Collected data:
*** Begin section ***
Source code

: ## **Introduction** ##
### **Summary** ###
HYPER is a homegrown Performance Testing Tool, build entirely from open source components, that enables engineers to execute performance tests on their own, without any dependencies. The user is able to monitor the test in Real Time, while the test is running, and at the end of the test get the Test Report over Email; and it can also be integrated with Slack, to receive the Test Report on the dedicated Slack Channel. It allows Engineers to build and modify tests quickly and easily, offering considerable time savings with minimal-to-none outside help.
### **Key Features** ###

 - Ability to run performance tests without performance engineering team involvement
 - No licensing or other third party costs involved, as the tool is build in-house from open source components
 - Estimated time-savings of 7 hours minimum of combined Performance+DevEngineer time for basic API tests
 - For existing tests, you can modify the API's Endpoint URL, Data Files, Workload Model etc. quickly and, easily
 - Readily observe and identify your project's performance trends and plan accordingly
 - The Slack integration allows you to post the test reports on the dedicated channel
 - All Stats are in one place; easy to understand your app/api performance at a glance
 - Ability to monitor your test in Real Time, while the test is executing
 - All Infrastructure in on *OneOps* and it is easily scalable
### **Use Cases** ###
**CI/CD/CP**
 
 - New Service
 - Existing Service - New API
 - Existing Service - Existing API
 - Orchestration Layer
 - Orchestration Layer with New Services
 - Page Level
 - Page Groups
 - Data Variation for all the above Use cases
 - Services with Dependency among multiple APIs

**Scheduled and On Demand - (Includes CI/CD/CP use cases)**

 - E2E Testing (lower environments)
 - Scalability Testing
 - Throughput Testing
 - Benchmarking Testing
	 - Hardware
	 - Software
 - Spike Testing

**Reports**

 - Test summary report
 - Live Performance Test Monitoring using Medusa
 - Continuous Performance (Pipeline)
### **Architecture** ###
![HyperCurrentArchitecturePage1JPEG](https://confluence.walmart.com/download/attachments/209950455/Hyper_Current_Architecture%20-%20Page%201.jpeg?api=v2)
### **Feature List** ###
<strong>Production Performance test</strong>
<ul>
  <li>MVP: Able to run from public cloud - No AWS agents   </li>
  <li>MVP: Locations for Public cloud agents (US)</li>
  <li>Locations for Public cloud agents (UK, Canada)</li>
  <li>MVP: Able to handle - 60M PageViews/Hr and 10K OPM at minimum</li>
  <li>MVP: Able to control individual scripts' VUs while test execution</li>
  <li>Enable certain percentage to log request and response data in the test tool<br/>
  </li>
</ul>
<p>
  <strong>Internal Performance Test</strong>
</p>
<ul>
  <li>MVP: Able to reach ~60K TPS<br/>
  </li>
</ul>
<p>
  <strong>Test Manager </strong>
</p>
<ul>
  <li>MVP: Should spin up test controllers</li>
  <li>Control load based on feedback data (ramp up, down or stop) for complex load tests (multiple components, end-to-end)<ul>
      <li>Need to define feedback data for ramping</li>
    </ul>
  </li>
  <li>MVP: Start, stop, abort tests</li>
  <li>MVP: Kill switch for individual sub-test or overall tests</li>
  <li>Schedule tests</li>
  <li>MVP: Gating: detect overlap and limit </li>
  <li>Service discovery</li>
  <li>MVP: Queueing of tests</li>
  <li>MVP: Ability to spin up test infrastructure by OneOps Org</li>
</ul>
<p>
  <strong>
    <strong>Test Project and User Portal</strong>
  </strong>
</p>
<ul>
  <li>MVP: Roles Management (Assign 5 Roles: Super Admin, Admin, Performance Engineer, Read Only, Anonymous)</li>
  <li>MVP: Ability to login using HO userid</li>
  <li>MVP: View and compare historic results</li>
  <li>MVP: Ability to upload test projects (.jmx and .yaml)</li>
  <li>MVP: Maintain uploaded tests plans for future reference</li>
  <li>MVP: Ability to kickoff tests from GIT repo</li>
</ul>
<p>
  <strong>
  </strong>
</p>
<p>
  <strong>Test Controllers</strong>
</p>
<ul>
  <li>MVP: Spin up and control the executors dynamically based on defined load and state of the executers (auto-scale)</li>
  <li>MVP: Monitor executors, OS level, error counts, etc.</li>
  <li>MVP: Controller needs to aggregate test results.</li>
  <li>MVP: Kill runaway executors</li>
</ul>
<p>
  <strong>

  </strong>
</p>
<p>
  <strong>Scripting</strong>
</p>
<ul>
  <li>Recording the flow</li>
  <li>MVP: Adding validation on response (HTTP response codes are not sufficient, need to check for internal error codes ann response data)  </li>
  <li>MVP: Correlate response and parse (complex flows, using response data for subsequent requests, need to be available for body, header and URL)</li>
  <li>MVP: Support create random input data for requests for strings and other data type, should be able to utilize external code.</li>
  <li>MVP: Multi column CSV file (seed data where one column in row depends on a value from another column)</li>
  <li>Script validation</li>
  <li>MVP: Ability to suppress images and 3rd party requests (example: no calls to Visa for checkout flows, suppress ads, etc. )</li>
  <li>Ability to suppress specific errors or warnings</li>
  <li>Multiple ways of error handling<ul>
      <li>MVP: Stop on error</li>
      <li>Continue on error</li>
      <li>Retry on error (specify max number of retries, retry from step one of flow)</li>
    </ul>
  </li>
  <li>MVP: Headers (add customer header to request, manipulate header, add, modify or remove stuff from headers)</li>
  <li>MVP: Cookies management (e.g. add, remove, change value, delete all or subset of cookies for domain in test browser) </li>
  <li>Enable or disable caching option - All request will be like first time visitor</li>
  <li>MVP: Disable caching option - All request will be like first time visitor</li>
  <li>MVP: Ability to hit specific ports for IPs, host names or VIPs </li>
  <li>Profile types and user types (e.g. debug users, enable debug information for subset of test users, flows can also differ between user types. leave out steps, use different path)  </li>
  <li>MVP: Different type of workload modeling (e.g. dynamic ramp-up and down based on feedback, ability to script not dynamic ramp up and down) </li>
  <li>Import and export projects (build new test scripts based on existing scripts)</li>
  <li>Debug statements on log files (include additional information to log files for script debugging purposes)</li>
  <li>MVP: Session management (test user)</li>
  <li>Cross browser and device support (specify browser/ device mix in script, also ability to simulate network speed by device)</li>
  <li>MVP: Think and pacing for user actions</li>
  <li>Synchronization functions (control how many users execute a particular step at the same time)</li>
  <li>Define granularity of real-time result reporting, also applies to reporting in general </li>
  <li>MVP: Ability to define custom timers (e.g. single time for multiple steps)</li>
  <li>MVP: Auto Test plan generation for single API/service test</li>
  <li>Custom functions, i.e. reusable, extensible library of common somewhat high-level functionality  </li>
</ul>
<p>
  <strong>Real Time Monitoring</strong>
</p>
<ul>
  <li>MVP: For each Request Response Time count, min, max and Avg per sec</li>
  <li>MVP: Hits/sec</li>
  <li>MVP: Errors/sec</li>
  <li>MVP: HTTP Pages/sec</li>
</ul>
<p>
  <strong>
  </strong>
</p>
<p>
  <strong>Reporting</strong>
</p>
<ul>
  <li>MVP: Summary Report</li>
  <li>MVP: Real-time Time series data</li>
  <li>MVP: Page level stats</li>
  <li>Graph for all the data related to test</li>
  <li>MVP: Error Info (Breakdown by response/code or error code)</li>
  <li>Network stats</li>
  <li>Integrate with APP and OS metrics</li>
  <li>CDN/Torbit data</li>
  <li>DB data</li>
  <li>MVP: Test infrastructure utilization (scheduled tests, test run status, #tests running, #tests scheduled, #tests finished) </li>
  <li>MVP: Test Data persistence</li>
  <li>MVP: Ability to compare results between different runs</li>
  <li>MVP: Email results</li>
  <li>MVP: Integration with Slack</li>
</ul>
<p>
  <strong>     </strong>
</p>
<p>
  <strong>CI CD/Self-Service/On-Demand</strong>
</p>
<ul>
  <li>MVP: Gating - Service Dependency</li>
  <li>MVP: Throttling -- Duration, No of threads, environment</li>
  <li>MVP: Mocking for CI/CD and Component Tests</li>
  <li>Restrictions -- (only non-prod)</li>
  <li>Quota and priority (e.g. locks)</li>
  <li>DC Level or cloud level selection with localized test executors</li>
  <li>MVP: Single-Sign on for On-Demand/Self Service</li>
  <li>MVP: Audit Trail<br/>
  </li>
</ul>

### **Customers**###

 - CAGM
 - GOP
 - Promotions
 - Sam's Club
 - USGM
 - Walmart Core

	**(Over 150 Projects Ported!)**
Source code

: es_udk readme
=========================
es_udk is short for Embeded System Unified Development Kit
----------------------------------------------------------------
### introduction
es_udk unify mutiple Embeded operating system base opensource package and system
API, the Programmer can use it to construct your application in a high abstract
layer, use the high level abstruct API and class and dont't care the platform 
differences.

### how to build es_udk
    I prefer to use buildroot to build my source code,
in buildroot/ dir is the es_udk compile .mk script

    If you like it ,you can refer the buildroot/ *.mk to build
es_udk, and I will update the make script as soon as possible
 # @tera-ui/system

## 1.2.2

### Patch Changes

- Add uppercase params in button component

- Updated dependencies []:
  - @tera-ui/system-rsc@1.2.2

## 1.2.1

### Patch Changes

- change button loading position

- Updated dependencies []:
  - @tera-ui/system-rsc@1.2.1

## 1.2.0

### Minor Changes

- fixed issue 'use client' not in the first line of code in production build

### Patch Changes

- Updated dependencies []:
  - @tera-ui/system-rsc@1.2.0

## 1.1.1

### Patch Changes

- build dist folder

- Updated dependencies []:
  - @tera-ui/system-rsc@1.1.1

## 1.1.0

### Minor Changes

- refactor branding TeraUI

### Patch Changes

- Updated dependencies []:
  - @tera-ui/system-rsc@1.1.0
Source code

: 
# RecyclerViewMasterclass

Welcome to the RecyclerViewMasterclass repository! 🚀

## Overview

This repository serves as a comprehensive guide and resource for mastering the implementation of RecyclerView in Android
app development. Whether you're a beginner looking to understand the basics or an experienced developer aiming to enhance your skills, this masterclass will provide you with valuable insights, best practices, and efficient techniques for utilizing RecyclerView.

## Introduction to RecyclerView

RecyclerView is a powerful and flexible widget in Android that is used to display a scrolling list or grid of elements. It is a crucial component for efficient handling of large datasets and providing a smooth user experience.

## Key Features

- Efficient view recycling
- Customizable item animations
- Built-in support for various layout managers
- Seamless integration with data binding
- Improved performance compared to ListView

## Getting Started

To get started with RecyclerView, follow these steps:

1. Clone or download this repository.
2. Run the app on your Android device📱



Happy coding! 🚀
*** End section ***
Brief:
Quote, word for word, every line from the top of the entries through the line that holds "- New Service".

Exercise result:
Source code

: ## **Introduction** ##
### **Summary** ###
HYPER is a homegrown Performance Testing Tool, build entirely from open source components, that enables engineers to execute performance tests on their own, without any dependencies. The user is able to monitor the test in Real Time, while the test is running, and at the end of the test get the Test Report over Email; and it can also be integrated with Slack, to receive the Test Report on the dedicated Slack Channel. It allows Engineers to build and modify tests quickly and easily, offering considerable time savings with minimal-to-none outside help.
### **Key Features** ###

 - Ability to run performance tests without performance engineering team involvement
 - No licensing or other third party costs involved, as the tool is build in-house from open source components
 - Estimated time-savings of 7 hours minimum of combined Performance+DevEngineer time for basic API tests
 - For existing tests, you can modify the API's Endpoint URL, Data Files, Workload Model etc. quickly and, easily
 - Readily observe and identify your project's performance trends and plan accordingly
 - The Slack integration allows you to post the test reports on the dedicated channel
 - All Stats are in one place; easy to understand your app/api performance at a glance
 - Ability to monitor your test in Real Time, while the test is executing
 - All Infrastructure in on *OneOps* and it is easily scalable
### **Use Cases** ###
**CI/CD/CP**
 
 - New Service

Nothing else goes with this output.